▶ [Work instruction]: Of all the lines in the entries below, give again exactly those starting at the line containing "[^4^]: Cornwall, A." and ending at the line containing "#### 3.3b The", both ends included, and no others.

▶ [Material for the task]:
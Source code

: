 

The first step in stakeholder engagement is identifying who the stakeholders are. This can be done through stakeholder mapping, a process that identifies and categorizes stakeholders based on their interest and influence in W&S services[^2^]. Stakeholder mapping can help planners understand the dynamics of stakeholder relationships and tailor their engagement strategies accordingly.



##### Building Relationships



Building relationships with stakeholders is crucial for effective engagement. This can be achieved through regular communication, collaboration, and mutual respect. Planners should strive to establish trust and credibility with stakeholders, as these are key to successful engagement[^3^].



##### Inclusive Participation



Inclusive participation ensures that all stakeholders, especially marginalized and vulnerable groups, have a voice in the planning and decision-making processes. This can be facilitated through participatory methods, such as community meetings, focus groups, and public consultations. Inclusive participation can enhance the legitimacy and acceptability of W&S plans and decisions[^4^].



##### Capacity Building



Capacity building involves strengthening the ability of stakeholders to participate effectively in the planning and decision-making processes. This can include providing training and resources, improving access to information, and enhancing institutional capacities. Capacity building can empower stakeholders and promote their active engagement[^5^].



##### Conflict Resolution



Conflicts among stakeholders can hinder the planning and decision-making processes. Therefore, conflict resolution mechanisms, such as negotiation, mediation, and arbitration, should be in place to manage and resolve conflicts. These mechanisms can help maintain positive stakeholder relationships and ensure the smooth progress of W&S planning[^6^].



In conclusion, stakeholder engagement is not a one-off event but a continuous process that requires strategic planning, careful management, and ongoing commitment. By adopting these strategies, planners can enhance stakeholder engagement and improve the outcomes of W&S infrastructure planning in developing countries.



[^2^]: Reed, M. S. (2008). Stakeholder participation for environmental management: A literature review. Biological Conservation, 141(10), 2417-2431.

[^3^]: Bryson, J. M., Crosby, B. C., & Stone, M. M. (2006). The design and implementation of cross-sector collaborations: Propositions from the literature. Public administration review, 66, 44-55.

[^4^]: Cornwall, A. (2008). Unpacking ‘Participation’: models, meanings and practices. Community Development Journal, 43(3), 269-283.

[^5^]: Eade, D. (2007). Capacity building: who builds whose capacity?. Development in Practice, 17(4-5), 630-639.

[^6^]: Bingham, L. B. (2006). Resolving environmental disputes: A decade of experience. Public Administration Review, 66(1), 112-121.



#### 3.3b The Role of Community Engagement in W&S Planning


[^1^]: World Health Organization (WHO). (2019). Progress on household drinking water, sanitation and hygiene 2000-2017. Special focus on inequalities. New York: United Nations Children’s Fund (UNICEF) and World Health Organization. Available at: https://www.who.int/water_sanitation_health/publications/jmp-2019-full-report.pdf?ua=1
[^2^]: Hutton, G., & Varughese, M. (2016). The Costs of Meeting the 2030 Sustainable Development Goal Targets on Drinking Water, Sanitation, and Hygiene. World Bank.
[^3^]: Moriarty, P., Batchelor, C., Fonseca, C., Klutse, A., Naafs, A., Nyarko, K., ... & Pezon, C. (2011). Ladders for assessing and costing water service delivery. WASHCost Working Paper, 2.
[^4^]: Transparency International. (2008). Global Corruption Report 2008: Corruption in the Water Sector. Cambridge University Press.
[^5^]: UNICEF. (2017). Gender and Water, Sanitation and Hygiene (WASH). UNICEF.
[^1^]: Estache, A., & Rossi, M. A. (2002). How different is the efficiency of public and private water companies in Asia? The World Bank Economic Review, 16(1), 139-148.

▶ [Output]:
[^4^]: Cornwall, A. (2008). Unpacking ‘Participation’: models, meanings and practices. Community Development Journal, 43(3), 269-283.

[^5^]: Eade, D. (2007). Capacity building: who builds whose capacity?. Development in Practice, 17(4-5), 630-639.

[^6^]: Bingham, L. B. (2006). Resolving environmental disputes: A decade of experience. Public Administration Review, 66(1), 112-121.



#### 3.3b The Role of Community Engagement in W&S Planning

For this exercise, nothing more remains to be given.